Asia: the next big thing in pipelines

Asia is a region that is growing fast – in population, in natural gas consumption, and in pipeline infrastructure. Almost 50,000 km of under construction or proposed pipeline projects are slated for the region in 2015, and the USA’s Energy Information Agency predicts Asia’s liquid fuel consumption to reach 30 per cent of world consumption by 2035, suggesting that pipeline construction in the region will remain strong.
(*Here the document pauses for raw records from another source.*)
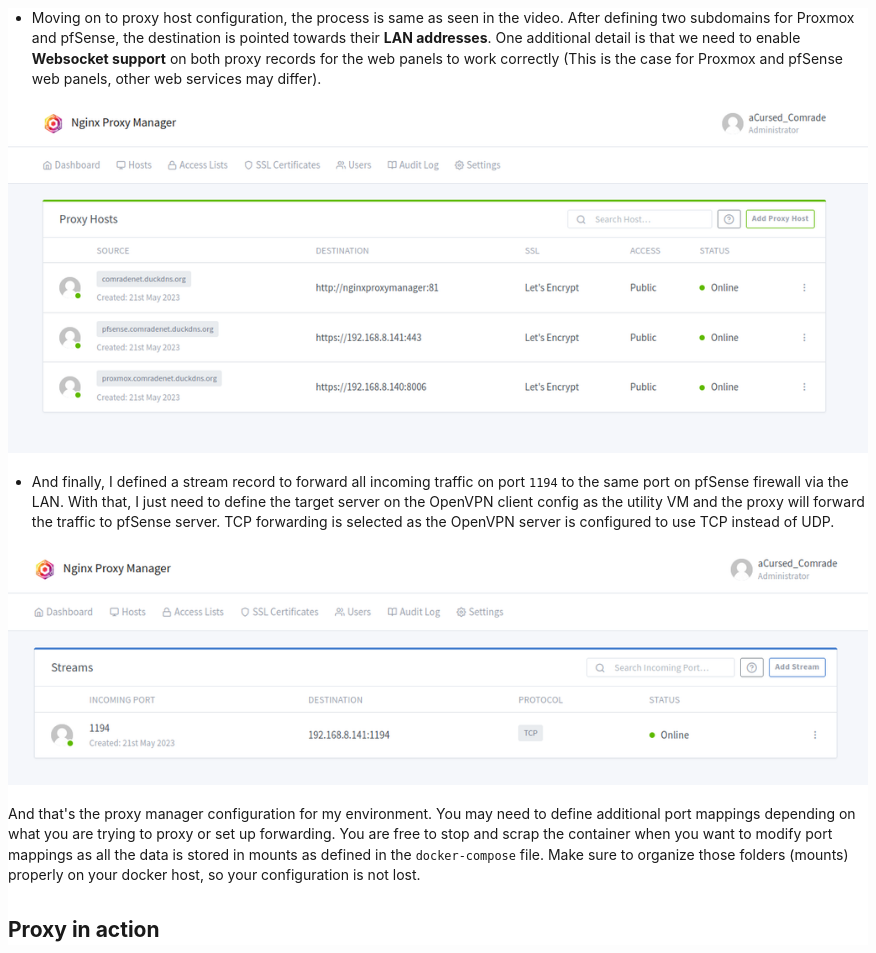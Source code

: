 - Moving on to proxy host configuration, the process is same as seen in the video. After defining two subdomains for Proxmox and pfSense, the destination is pointed towards their **LAN addresses**. One additional detail is that we need to enable **Websocket support** on both proxy records for the web panels to work correctly (This is the case for Proxmox and pfSense web panels, other web services may differ).

![Proxy hosts](../img/npm_proxy_hosts.png)

- And finally, I defined a stream record to forward all incoming traffic on port `1194` to the same port on pfSense firewall via the LAN. With that, I just need to define the target server on the OpenVPN client config as the utility VM and the proxy will forward the traffic to pfSense server. TCP forwarding is selected as the OpenVPN server is configured to use TCP instead of UDP.

![Stream record](../img/npm_stream_host.png)

And that's the proxy manager configuration for my environment. You may need to define additional port mappings depending on what you are trying to proxy or set up forwarding. You are free to stop and scrap the container when you want to modify port mappings as all the data is stored in mounts as defined in the `docker-compose` file. Make sure to organize those folders (mounts) properly on your docker host, so your configuration is not lost.

## Proxy in action
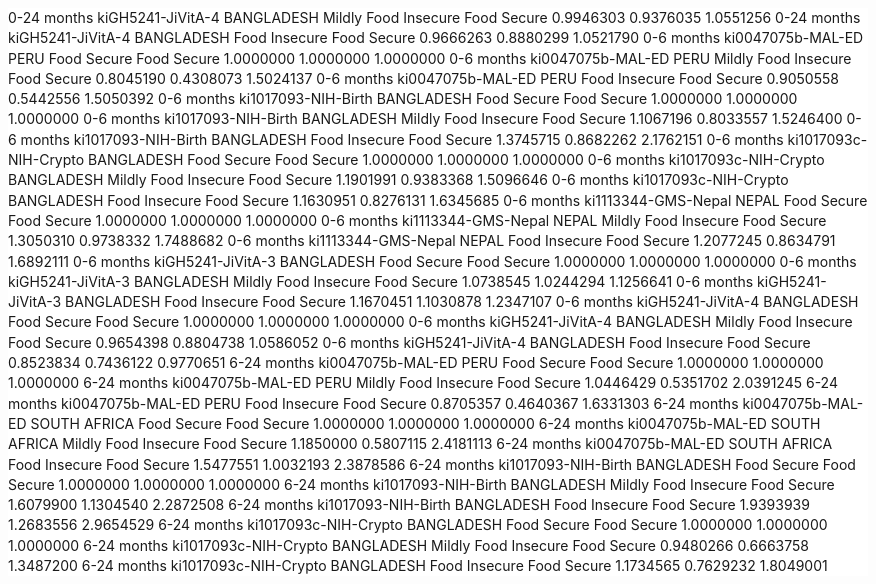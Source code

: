 0-24 months   kiGH5241-JiVitA-4       BANGLADESH     Mildly Food Insecure   Food Secure       0.9946303   0.9376035   1.0551256
0-24 months   kiGH5241-JiVitA-4       BANGLADESH     Food Insecure          Food Secure       0.9666263   0.8880299   1.0521790
0-6 months    ki0047075b-MAL-ED       PERU           Food Secure            Food Secure       1.0000000   1.0000000   1.0000000
0-6 months    ki0047075b-MAL-ED       PERU           Mildly Food Insecure   Food Secure       0.8045190   0.4308073   1.5024137
0-6 months    ki0047075b-MAL-ED       PERU           Food Insecure          Food Secure       0.9050558   0.5442556   1.5050392
0-6 months    ki1017093-NIH-Birth     BANGLADESH     Food Secure            Food Secure       1.0000000   1.0000000   1.0000000
0-6 months    ki1017093-NIH-Birth     BANGLADESH     Mildly Food Insecure   Food Secure       1.1067196   0.8033557   1.5246400
0-6 months    ki1017093-NIH-Birth     BANGLADESH     Food Insecure          Food Secure       1.3745715   0.8682262   2.1762151
0-6 months    ki1017093c-NIH-Crypto   BANGLADESH     Food Secure            Food Secure       1.0000000   1.0000000   1.0000000
0-6 months    ki1017093c-NIH-Crypto   BANGLADESH     Mildly Food Insecure   Food Secure       1.1901991   0.9383368   1.5096646
0-6 months    ki1017093c-NIH-Crypto   BANGLADESH     Food Insecure          Food Secure       1.1630951   0.8276131   1.6345685
0-6 months    ki1113344-GMS-Nepal     NEPAL          Food Secure            Food Secure       1.0000000   1.0000000   1.0000000
0-6 months    ki1113344-GMS-Nepal     NEPAL          Mildly Food Insecure   Food Secure       1.3050310   0.9738332   1.7488682
0-6 months    ki1113344-GMS-Nepal     NEPAL          Food Insecure          Food Secure       1.2077245   0.8634791   1.6892111
0-6 months    kiGH5241-JiVitA-3       BANGLADESH     Food Secure            Food Secure       1.0000000   1.0000000   1.0000000
0-6 months    kiGH5241-JiVitA-3       BANGLADESH     Mildly Food Insecure   Food Secure       1.0738545   1.0244294   1.1256641
0-6 months    kiGH5241-JiVitA-3       BANGLADESH     Food Insecure          Food Secure       1.1670451   1.1030878   1.2347107
0-6 months    kiGH5241-JiVitA-4       BANGLADESH     Food Secure            Food Secure       1.0000000   1.0000000   1.0000000
0-6 months    kiGH5241-JiVitA-4       BANGLADESH     Mildly Food Insecure   Food Secure       0.9654398   0.8804738   1.0586052
0-6 months    kiGH5241-JiVitA-4       BANGLADESH     Food Insecure          Food Secure       0.8523834   0.7436122   0.9770651
6-24 months   ki0047075b-MAL-ED       PERU           Food Secure            Food Secure       1.0000000   1.0000000   1.0000000
6-24 months   ki0047075b-MAL-ED       PERU           Mildly Food Insecure   Food Secure       1.0446429   0.5351702   2.0391245
6-24 months   ki0047075b-MAL-ED       PERU           Food Insecure          Food Secure       0.8705357   0.4640367   1.6331303
6-24 months   ki0047075b-MAL-ED       SOUTH AFRICA   Food Secure            Food Secure       1.0000000   1.0000000   1.0000000
6-24 months   ki0047075b-MAL-ED       SOUTH AFRICA   Mildly Food Insecure   Food Secure       1.1850000   0.5807115   2.4181113
6-24 months   ki0047075b-MAL-ED       SOUTH AFRICA   Food Insecure          Food Secure       1.5477551   1.0032193   2.3878586
6-24 months   ki1017093-NIH-Birth     BANGLADESH     Food Secure            Food Secure       1.0000000   1.0000000   1.0000000
6-24 months   ki1017093-NIH-Birth     BANGLADESH     Mildly Food Insecure   Food Secure       1.6079900   1.1304540   2.2872508
6-24 months   ki1017093-NIH-Birth     BANGLADESH     Food Insecure          Food Secure       1.9393939   1.2683556   2.9654529
6-24 months   ki1017093c-NIH-Crypto   BANGLADESH     Food Secure            Food Secure       1.0000000   1.0000000   1.0000000
6-24 months   ki1017093c-NIH-Crypto   BANGLADESH     Mildly Food Insecure   Food Secure       0.9480266   0.6663758   1.3487200
6-24 months   ki1017093c-NIH-Crypto   BANGLADESH     Food Insecure          Food Secure       1.1734565   0.7629232   1.8049001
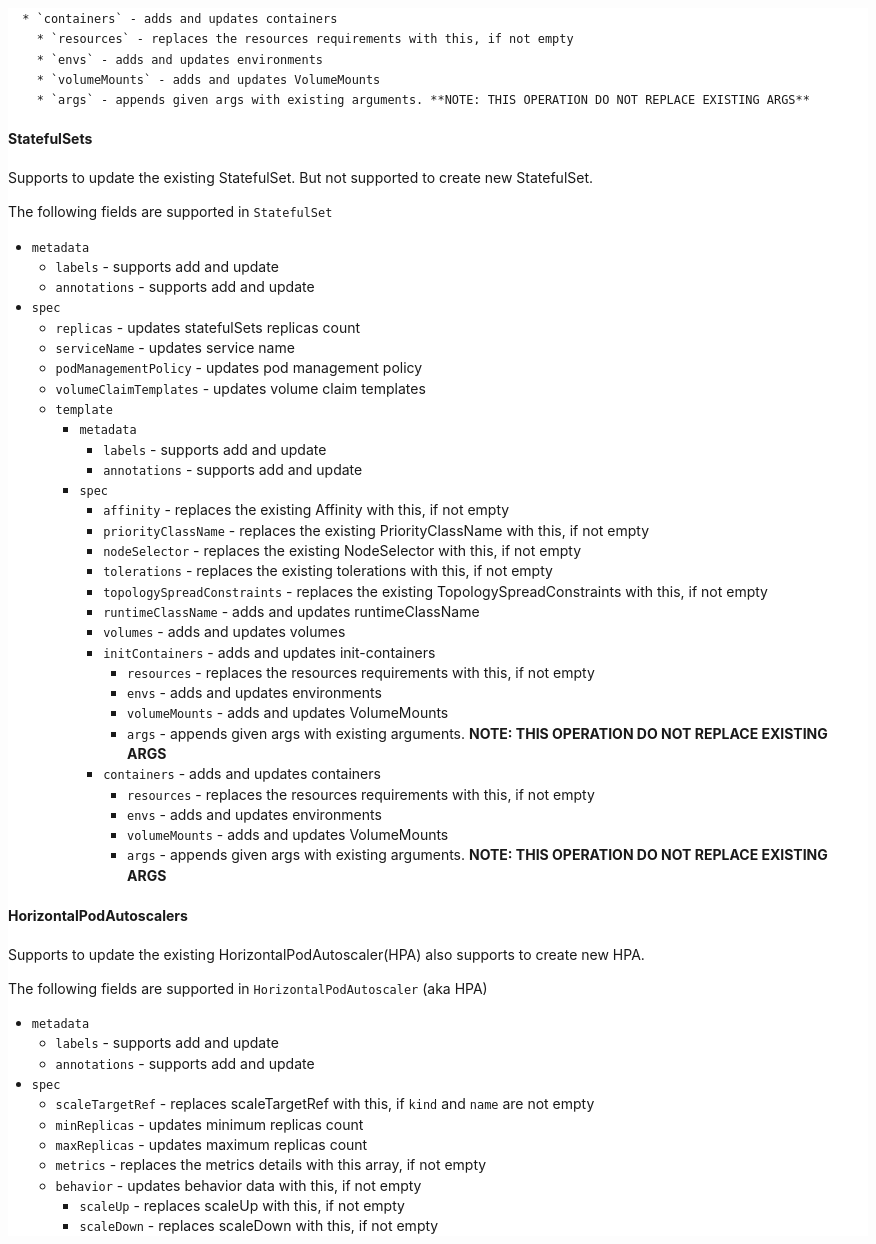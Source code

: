       * `containers` - adds and updates containers
        * `resources` - replaces the resources requirements with this, if not empty
        * `envs` - adds and updates environments
        * `volumeMounts` - adds and updates VolumeMounts
        * `args` - appends given args with existing arguments. **NOTE: THIS OPERATION DO NOT REPLACE EXISTING ARGS**

#### StatefulSets
Supports to update the existing StatefulSet. But not supported to create new StatefulSet.

The following fields are supported in `StatefulSet`
* `metadata`
  * `labels` - supports add and update
  * `annotations` - supports add and update
* `spec`
  * `replicas` - updates statefulSets replicas count
  * `serviceName` - updates service name
  * `podManagementPolicy` - updates pod management policy
  * `volumeClaimTemplates` - updates volume claim templates
  * `template`
    * `metadata`
      * `labels` - supports add and update
      * `annotations` - supports add and update
    * `spec`
      * `affinity` - replaces the existing Affinity with this, if not empty
      * `priorityClassName` - replaces the existing PriorityClassName with this, if not empty
      * `nodeSelector` - replaces the existing NodeSelector with this, if not empty
      * `tolerations` - replaces the existing tolerations with this, if not empty
      * `topologySpreadConstraints` - replaces the existing TopologySpreadConstraints with this, if not empty
      * `runtimeClassName` - adds and updates runtimeClassName
      * `volumes` - adds and updates volumes
      * `initContainers` - adds and updates init-containers
        * `resources` - replaces the resources requirements with this, if not empty
        * `envs` - adds and updates environments
        * `volumeMounts` - adds and updates VolumeMounts
        * `args` - appends given args with existing arguments. **NOTE: THIS OPERATION DO NOT REPLACE EXISTING ARGS**
      * `containers` - adds and updates containers
        * `resources` - replaces the resources requirements with this, if not empty
        * `envs` - adds and updates environments
        * `volumeMounts` - adds and updates VolumeMounts
        * `args` - appends given args with existing arguments. **NOTE: THIS OPERATION DO NOT REPLACE EXISTING ARGS**

#### HorizontalPodAutoscalers
Supports to update the existing HorizontalPodAutoscaler(HPA) also supports to create new HPA.

The following fields are supported in `HorizontalPodAutoscaler` (aka HPA)
* `metadata`
  * `labels` - supports add and update
  * `annotations` - supports add and update
* `spec`
  * `scaleTargetRef` - replaces scaleTargetRef with this, if `kind` and `name` are not empty
  * `minReplicas` - updates minimum replicas count
  * `maxReplicas` - updates maximum replicas count
  * `metrics` - replaces the metrics details with this array, if not empty
  * `behavior` - updates behavior data with this, if not empty
    * `scaleUp` - replaces scaleUp with this, if not empty
    * `scaleDown` - replaces scaleDown with this, if not empty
Pipelines International reviews industry developments in the region that is tipped to become the next big thing in pipeline infrastructure.

New gas pipeline for China

In March this year, the Jiangsu Rudong Joint Venture (JV) Pipeline Company was officially established in Shanghai by PetroChina, Shenergy (Group) Company and Yangkou Port Company, with each holding a share of 50 per cent, 40 per cent, and 10 per cent respectively.

The newly-established JV will invest, build, and operate the Rudong-Haimen-Chongming Gas Pipeline, which starts from the initial station of output pipeline at the Rudong LNG terminals, Jiangsu Province, and runs through Rudong, Tongzhou, and Haimen, where the pipeline crosses the Yangtze River to enter the Chongming Island in Shanghai.

The 90 km, 610 mm pipeline has a designed annual delivery capacity of 1.84 Bcm.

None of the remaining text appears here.